Has anyone got any suggestions or video links that might help me understand the intricacies of this sort of tomfoolery please? I've seen a vid from a boat and they just dumped line on the deck when reeling in and then letting it go when the fish ran. I don't really have that option in a kayak.

When a fish runs, can I just hold onto the inside of a handline reel with both hands and let the fish take line by let my grasp off the reel  so it slips and feeds line out? A bit like how I palm my Alvey reels during fights. and I guess when it gets too much or hands get tired or too hot, I can always let go of the reel with one hand and point the handline to face the fish (like sidecast mode on an Alvey) so line peels off faster/easier?

I'd likely be slow trolling livies so maybe make up some sort of holder for the handline that goes into a rod holder and hold the line with a release clip. then try to get the handline out of the holder for the fight when a king strikes and the clip goes off.

Which would be easier on my hands - really thick braid mainline or thick mono? It's going to hurt either way but if I can minimise the damage to fingers during the learning phase that would be great. Paddling with hands that are all cut up with braid cuts is not much fun.

Any help appreciated. If it were easy maybe more people would be trying it but I don't see many on a kayak giving it a go, if any. Perhaps they are all just a bit more sane than yours truly.
Likes: 1 Login to reply 2 months ago
Generally there is no need for any sort of drag on a handline.

However, if you shop around you will find handline reels with outer turning spools. Like these pictured. These could be palmed or even modified with a drag.
The one pictured  with the green handle has a locking spool. The red knob locks the spool so it could be used for trolling.

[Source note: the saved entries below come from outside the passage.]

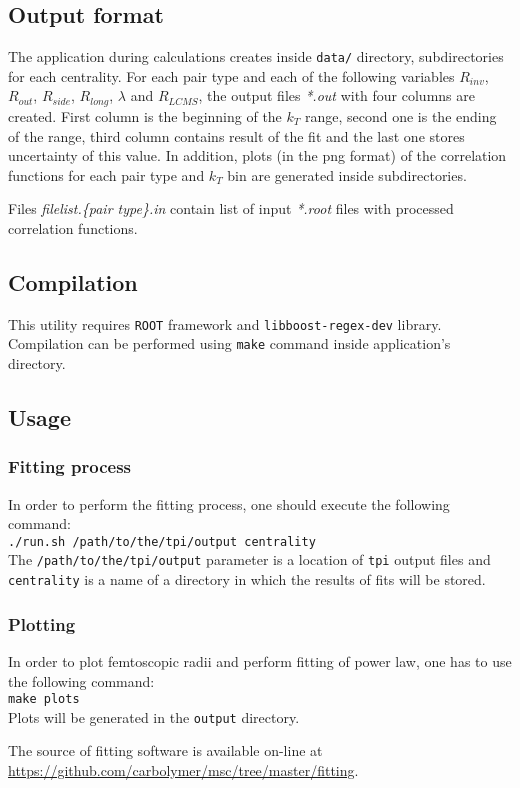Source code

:     \subsection{Output format}
      The application during calculations creates inside \verb|data/| directory, subdirectories for each centrality.
      For each pair type and each of the following variables $R_{inv}$, $R_{out}$, $R_{side}$, $R_{long}$, $\lambda$ and $R_{LCMS}$, the output files \textit{*.out} with four columns are created.
      First column is the beginning of the $k_T$ range, second one is the ending of the range, third column contains result of the fit and the last one stores uncertainty of this value.
      In addition, plots (in the png format) of the correlation functions for each pair type and $k_T$ bin are generated inside subdirectories.

      Files \textit{filelist.\{pair type\}.in} contain list of input \textit{*.root} files with processed correlation functions.
    \subsection{Compilation}
      This utility requires \verb|ROOT| framework and \verb|libboost-regex-dev| library.
      Compilation can be performed using \verb|make| command inside application's directory.
    \subsection{Usage}
      \subsubsection{Fitting process}
        In order to perform the fitting process, one should execute the following command:\\
        \verb|./run.sh /path/to/the/tpi/output centrality|\\
        The \verb|/path/to/the/tpi/output| parameter is a location of \verb|tpi| output files and \verb|centrality| is a name of a directory in which the results of fits will be stored.
      \subsubsection{Plotting}
        In order to plot femtoscopic radii and perform fitting of power law, one has to use the following command:\\
        \verb|make plots|\\
        Plots will be generated in the \verb|output| directory.

        The source of fitting software is available on-line at \url{https://github.com/carbolymer/msc/tree/master/fitting}.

You could design and build your own !!

The reason a drag is not generally used is line thickness. Generally hand lines use very thick line specifically to prevent being cut. Usually the line is as thick as you can go for the type of fishing. Using say 100lb line or heavier, maybe 150lb is not uncommon. Always nylon never braid. 
100lb is thin enough for casting but thick enough that it wont cut your hands.

Image 
Cheers itsaboat.
Got the plastic handcasters with no middle handle and no knob to wind.
Put 30lb mono on one and will use that trying to catch livebait and see how it goes, with a improvise, adapt, overcome approach.
Hopefully will iron out the kinks before the kingfish turn up here.
Has already proven trickier from a kayak than I first anticipated, but worth a crack.
See pic.

I take it you have a smiley face handline?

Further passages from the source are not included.